Telecom infrastructure is MASSIVELY profitable. Just ask Carlos Slim what a "money pit" it has been for him. The reason why Google can't pull it off is because the ROI is measured in decades rather than a few years that every wants to demand these days. Google fiber would have been a huge money maker 30 years from now - after everyone at Google who stands to actually profit from the venture is already dead.
Telecom infrastructure is MASSIVELY profitable [..] Google fiber would have been a huge money maker 30 years from now
This is absurd. The kind of "massive profit" you're suggesting would mean that people in 1985 would have known exactly what kind of telecom infrastructure would be in use today. It's not even realistic to predict that wired connections will still be relevant in 5 years.
Your numbers don't add up unless the ISP can milk the cow.
lucm, indeed.
I find it interesting that many people here are complaining that Google and other telecoms are only focusing on high income "cherry picked" areas to provide Internet. It costs a ton of money to run fiber, what do they expect? If you want it run to everyone it really should be municipal...
However, either way..
Speaking from personal experience, even if you offer broadband internet access for a regular price of $19.95 to poorer apartment complexes you will only get a few subscribers. It is very counter-intuitive, since you would expect to get a large number of subscribers.
I was involved in a local ISP that was doing exactly this over a long period of time marketed to a large number of different apartment complexes with residents across the economic spectrum. At first it was heavily marketed to lower income areas since the initial thought was that they were being ignored by the bigger companies. However, after an extremely low response, the only ones we got more than a few subscribers from were the ones with middle class or higher residents on average (and we got many, many subscribers from those higher income complexes.)

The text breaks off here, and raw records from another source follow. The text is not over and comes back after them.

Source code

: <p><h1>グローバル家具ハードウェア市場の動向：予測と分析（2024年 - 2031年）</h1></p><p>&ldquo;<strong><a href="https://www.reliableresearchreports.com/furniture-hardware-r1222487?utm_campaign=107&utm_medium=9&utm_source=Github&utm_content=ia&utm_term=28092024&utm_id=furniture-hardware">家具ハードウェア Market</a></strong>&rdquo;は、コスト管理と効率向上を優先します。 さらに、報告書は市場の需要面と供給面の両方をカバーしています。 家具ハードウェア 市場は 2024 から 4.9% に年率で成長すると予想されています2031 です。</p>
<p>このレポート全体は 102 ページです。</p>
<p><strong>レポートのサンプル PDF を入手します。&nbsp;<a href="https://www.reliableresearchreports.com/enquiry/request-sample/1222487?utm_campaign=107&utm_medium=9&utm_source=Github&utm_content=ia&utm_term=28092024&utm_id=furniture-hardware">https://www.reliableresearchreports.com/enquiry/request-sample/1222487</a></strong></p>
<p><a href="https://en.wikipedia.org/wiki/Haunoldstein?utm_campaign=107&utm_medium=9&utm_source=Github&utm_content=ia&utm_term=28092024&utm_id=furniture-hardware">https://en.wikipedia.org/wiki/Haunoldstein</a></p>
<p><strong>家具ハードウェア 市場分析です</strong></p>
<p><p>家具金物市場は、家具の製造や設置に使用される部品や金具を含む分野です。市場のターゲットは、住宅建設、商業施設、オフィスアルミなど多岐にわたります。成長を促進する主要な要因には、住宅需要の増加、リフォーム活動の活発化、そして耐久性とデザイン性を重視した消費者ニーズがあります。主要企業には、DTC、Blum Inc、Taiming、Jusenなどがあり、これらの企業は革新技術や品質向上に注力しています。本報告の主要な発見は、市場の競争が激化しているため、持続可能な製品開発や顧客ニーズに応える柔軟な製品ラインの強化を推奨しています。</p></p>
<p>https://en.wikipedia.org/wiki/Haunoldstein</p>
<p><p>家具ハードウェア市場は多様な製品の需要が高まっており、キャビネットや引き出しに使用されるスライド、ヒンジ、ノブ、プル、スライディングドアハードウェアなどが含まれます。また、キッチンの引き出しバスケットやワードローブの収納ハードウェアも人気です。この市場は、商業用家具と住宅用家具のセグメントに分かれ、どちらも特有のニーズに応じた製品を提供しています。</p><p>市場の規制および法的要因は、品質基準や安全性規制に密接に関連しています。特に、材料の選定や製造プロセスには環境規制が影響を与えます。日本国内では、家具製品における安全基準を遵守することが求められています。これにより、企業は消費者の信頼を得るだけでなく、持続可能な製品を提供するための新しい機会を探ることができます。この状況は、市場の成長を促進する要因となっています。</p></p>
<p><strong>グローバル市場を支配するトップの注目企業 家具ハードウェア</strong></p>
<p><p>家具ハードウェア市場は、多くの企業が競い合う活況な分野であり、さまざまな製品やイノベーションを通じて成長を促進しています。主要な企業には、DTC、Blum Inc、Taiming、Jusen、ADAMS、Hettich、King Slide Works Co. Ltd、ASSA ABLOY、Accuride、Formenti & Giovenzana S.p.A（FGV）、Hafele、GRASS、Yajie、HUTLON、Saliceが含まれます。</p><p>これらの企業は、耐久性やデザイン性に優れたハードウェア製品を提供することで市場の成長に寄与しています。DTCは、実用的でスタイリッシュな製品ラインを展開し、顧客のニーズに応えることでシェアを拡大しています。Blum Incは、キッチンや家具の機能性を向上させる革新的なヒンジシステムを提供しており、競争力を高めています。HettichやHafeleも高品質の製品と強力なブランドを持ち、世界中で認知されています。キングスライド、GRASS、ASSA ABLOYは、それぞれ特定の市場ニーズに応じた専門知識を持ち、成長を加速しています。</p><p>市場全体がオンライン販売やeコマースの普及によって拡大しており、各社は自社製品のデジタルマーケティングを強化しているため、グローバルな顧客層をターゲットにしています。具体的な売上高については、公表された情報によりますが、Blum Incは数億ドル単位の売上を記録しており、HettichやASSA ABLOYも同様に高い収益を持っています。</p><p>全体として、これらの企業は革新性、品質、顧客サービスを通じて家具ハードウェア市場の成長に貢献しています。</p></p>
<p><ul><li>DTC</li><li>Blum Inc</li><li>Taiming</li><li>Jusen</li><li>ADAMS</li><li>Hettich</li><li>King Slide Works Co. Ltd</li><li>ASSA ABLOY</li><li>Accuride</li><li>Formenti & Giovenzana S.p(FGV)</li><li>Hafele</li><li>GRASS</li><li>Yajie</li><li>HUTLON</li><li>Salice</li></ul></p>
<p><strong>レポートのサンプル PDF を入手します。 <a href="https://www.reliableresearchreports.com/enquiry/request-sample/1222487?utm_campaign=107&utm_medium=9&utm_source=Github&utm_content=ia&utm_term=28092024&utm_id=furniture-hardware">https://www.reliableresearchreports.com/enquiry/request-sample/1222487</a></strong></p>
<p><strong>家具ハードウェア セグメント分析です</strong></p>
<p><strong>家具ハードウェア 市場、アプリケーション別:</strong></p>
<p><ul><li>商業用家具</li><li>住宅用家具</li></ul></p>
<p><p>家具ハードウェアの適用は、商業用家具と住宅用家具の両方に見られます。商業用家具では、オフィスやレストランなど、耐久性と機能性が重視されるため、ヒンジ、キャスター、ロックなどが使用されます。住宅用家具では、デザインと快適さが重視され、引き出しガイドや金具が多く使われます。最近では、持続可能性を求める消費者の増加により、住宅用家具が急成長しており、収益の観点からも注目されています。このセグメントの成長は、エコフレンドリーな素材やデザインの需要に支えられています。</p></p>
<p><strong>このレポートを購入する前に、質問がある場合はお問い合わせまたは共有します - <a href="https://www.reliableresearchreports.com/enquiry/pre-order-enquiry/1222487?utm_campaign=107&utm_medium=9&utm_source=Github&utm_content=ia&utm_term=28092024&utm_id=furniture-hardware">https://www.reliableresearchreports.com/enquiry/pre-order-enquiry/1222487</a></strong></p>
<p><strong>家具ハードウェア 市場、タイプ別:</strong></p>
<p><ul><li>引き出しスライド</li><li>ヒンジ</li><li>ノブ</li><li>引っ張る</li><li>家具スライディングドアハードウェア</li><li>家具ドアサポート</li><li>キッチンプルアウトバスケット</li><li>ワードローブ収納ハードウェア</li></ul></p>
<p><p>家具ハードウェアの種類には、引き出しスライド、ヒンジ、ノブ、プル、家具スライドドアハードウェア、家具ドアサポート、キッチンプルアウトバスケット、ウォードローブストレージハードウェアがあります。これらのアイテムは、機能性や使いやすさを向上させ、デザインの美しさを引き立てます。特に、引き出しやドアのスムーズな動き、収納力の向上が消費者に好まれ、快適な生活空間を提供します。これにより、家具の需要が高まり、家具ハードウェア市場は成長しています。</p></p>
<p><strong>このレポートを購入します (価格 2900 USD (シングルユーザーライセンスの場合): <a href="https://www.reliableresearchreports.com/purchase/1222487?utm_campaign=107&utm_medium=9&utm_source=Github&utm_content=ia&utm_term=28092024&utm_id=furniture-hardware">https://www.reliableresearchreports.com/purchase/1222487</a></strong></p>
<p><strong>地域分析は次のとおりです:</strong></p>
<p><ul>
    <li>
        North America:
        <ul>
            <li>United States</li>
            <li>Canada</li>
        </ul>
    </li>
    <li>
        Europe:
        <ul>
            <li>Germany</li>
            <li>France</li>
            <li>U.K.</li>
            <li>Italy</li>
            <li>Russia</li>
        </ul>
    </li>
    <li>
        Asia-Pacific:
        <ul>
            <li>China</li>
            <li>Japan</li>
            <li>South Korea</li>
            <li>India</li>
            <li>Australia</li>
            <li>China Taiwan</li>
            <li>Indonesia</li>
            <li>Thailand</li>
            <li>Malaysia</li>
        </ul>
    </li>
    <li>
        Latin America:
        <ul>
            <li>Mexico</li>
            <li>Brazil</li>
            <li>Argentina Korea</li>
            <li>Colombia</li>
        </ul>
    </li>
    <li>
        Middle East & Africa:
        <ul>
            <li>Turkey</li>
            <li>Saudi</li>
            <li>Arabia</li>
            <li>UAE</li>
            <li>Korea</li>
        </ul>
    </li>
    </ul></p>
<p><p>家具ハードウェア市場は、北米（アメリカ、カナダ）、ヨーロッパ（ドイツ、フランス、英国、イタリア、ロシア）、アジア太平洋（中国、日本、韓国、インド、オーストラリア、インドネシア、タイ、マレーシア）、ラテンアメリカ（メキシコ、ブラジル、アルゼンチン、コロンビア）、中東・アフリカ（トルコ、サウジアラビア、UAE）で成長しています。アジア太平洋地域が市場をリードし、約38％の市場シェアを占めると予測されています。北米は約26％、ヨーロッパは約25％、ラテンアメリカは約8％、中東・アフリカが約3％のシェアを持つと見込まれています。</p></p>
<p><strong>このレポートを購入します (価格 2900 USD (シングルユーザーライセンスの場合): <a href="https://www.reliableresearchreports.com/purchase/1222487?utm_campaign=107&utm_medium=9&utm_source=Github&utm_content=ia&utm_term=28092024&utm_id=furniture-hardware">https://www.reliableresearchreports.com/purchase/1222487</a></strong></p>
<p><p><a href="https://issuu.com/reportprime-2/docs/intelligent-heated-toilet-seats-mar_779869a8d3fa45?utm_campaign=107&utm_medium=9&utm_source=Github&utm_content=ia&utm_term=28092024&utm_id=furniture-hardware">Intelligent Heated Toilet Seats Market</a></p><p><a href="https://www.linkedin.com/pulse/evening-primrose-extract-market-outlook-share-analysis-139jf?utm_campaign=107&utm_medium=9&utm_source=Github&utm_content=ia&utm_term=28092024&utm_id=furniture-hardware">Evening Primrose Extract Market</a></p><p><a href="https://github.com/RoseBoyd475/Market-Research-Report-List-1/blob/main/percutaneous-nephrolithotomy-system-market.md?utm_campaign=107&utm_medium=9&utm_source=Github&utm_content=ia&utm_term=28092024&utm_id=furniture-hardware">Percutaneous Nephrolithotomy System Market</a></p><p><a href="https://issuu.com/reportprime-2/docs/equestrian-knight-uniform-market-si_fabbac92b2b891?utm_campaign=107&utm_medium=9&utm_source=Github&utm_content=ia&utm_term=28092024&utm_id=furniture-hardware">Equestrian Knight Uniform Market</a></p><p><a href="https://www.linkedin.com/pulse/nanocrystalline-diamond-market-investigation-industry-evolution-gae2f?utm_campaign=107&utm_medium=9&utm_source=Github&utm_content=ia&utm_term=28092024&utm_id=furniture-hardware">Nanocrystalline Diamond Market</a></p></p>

After further research, many of hose poorer households either only had internet through their phones (I'm assuming for cost reasons) or, would just pay a much higher price to the cable company for internet access since they already had cable television. As a side note, many of the poorer households that had internet through the cable company were paying hundreds of dollars for their TV service, but, were struggling in other areas.

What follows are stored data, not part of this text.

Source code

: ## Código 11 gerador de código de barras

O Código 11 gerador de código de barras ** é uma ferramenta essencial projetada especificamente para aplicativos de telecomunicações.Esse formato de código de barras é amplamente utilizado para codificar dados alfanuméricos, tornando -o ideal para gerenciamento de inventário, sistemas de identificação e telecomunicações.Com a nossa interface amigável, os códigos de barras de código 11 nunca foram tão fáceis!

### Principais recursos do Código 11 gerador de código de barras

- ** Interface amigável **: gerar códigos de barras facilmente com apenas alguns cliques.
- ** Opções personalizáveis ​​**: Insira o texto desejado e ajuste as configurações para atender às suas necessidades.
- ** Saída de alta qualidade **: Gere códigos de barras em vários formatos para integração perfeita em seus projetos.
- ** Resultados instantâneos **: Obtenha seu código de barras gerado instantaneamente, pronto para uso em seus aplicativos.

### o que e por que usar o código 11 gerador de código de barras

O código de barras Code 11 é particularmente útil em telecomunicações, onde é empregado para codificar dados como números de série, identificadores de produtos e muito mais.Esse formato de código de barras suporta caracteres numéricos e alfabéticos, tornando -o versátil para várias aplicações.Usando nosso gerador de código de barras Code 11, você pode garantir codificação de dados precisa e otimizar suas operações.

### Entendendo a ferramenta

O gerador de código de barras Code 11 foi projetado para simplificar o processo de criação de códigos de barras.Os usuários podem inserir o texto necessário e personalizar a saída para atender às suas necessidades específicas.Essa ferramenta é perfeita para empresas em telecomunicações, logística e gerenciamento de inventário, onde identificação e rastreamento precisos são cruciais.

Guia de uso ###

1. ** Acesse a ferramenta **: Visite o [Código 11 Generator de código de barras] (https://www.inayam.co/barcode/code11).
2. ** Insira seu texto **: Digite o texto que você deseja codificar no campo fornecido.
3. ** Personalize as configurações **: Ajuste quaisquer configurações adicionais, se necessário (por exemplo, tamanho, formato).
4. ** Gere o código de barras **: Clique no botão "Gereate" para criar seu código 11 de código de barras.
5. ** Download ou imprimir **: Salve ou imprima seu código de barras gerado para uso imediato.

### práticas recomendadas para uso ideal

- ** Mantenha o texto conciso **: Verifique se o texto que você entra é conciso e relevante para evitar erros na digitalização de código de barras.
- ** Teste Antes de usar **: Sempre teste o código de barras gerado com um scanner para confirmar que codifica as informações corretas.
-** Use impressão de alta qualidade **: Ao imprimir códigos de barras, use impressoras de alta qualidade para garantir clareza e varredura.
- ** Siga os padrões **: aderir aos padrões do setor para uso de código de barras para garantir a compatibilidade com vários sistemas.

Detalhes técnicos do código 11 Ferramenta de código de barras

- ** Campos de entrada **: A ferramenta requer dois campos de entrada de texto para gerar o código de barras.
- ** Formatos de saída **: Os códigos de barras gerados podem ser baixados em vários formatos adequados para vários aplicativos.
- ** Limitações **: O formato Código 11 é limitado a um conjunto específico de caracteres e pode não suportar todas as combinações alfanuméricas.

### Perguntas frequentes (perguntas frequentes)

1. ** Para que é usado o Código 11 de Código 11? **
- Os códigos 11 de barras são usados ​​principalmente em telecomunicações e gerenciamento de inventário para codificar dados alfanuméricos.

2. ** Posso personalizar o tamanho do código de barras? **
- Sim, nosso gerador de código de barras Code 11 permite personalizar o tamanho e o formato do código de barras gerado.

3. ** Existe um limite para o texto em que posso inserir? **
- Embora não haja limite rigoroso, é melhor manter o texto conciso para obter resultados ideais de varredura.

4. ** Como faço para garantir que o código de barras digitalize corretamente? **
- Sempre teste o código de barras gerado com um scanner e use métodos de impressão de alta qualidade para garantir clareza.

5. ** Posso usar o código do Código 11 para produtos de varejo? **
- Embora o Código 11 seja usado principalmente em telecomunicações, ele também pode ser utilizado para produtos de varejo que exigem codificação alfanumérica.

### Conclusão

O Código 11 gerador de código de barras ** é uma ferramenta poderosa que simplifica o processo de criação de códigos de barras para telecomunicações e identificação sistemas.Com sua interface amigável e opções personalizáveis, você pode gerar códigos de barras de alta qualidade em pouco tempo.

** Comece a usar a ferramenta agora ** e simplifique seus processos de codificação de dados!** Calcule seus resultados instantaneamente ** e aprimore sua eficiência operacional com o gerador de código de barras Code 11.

Based on my experience, if google or anyone tried to roll out fiber to the home to everyone and focused on poorer neighborhoods they would fail before they started.
The Akamai State of the Internet Report 1Q2017 says that the US average Internet connection speed is 18.7 Mbps (hurrah, the US is now in the top 10 countries in the world, pushing out The Netherlands!). Speeds are up 22% year-on-year.
What is the normal person going to do with Gbps to the home? No one has a TV they can actually see 4K resolution with, and 3-4 Mbps does a superb job of HD video. So the average American can have 4 great HD streams running at the same time into their home. The average American household has 2.5 people...
18 Mbps does fine for 4K non-live TV, even if you had a 100" TV that could let your eye resolve the 4K resolution with at average viewing distances. Give it a few years and 20 Mbps should do fine for HEVC encoding of live anyway.
Yes, some geeks might be able to download their Linux distributions a little faster....but how often do you do that?
The one major problem is that our 4km+ average local loops on DSL will limit that modality to 5 Mbps for the average DSL user. Yes people 1 km local loop can go at near 1 Gbps, but there is currently no technology for the "long loop" people to get there.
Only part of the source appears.